* **WORK REQUIRED**:
Take from the records below each line that holds "sent".

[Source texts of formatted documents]
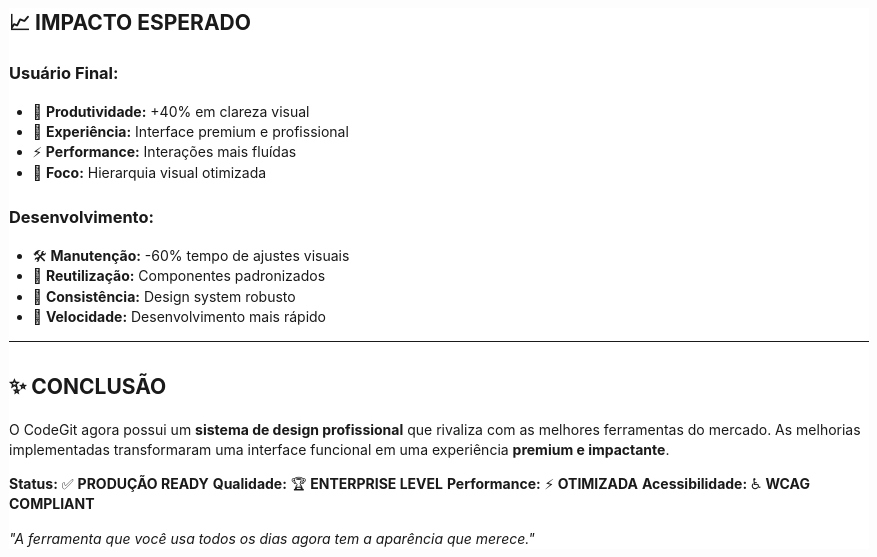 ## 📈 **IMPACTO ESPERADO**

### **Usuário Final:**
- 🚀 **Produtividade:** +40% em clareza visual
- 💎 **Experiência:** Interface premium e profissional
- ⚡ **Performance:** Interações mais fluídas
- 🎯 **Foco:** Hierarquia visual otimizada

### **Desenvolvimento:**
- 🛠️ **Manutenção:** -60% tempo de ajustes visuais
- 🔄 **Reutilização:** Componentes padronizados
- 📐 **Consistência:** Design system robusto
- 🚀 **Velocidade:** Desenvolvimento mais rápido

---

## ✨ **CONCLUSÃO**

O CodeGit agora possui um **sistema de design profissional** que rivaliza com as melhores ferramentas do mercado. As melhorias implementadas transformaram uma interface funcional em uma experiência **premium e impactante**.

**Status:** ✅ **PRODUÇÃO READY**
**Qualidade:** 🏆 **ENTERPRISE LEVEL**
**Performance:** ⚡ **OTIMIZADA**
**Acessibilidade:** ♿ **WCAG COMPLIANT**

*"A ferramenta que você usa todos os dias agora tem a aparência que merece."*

==

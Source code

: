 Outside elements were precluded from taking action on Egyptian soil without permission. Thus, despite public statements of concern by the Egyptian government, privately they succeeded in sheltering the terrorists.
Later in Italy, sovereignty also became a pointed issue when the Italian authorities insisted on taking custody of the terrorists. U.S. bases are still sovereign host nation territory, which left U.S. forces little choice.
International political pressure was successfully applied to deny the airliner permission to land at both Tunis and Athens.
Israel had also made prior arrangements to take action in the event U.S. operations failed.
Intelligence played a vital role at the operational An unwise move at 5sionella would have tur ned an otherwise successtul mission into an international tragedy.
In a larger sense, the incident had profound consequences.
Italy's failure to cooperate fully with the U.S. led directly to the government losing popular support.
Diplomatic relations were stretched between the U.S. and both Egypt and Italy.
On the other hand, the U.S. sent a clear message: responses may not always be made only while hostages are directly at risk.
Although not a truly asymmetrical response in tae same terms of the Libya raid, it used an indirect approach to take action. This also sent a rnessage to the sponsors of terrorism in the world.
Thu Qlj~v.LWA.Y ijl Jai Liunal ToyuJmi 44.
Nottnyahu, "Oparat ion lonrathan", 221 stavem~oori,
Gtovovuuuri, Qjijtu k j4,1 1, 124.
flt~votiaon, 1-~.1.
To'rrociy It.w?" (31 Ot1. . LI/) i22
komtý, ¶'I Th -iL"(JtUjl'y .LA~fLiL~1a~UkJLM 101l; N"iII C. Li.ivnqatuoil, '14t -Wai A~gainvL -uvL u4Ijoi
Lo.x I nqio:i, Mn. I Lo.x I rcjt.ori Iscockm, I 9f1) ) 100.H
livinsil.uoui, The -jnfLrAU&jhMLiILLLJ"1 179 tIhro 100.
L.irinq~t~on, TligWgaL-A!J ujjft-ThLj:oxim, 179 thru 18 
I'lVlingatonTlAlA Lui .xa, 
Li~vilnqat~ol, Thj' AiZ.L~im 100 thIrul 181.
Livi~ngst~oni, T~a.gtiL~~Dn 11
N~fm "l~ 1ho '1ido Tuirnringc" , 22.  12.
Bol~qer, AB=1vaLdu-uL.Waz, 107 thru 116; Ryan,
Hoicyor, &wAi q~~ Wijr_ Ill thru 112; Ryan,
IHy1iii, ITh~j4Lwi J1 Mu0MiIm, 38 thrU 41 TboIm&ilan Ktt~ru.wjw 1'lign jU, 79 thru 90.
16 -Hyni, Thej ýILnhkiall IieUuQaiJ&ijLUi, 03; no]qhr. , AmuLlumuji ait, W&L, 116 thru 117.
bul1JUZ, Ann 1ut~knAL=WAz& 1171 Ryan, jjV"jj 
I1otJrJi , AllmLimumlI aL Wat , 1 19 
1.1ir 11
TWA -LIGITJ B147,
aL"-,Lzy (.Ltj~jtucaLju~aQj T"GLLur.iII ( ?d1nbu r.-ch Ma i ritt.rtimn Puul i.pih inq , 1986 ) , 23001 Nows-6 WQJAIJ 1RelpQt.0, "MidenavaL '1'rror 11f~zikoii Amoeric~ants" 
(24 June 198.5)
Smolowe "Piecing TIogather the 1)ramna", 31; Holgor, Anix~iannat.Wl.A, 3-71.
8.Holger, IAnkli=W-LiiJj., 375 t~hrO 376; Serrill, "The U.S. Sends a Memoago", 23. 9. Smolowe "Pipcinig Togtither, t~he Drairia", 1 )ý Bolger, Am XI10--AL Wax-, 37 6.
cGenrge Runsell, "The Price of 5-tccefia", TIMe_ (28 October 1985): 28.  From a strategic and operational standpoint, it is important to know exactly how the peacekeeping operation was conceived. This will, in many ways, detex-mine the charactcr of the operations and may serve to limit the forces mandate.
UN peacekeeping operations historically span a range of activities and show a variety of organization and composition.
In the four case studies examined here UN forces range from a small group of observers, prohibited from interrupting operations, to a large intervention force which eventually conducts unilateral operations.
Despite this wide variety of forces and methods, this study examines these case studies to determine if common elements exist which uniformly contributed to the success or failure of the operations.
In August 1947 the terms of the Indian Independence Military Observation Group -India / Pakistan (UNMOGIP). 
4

* **RESULT FOR THIS TASK**:
On the other hand, the U.S. sent a clear message: responses may not always be made only while hostages are directly at risk.
Although not a truly asymmetrical response in tae same terms of the Libya raid, it used an indirect approach to take action. This also sent a rnessage to the sponsors of terrorism in the world.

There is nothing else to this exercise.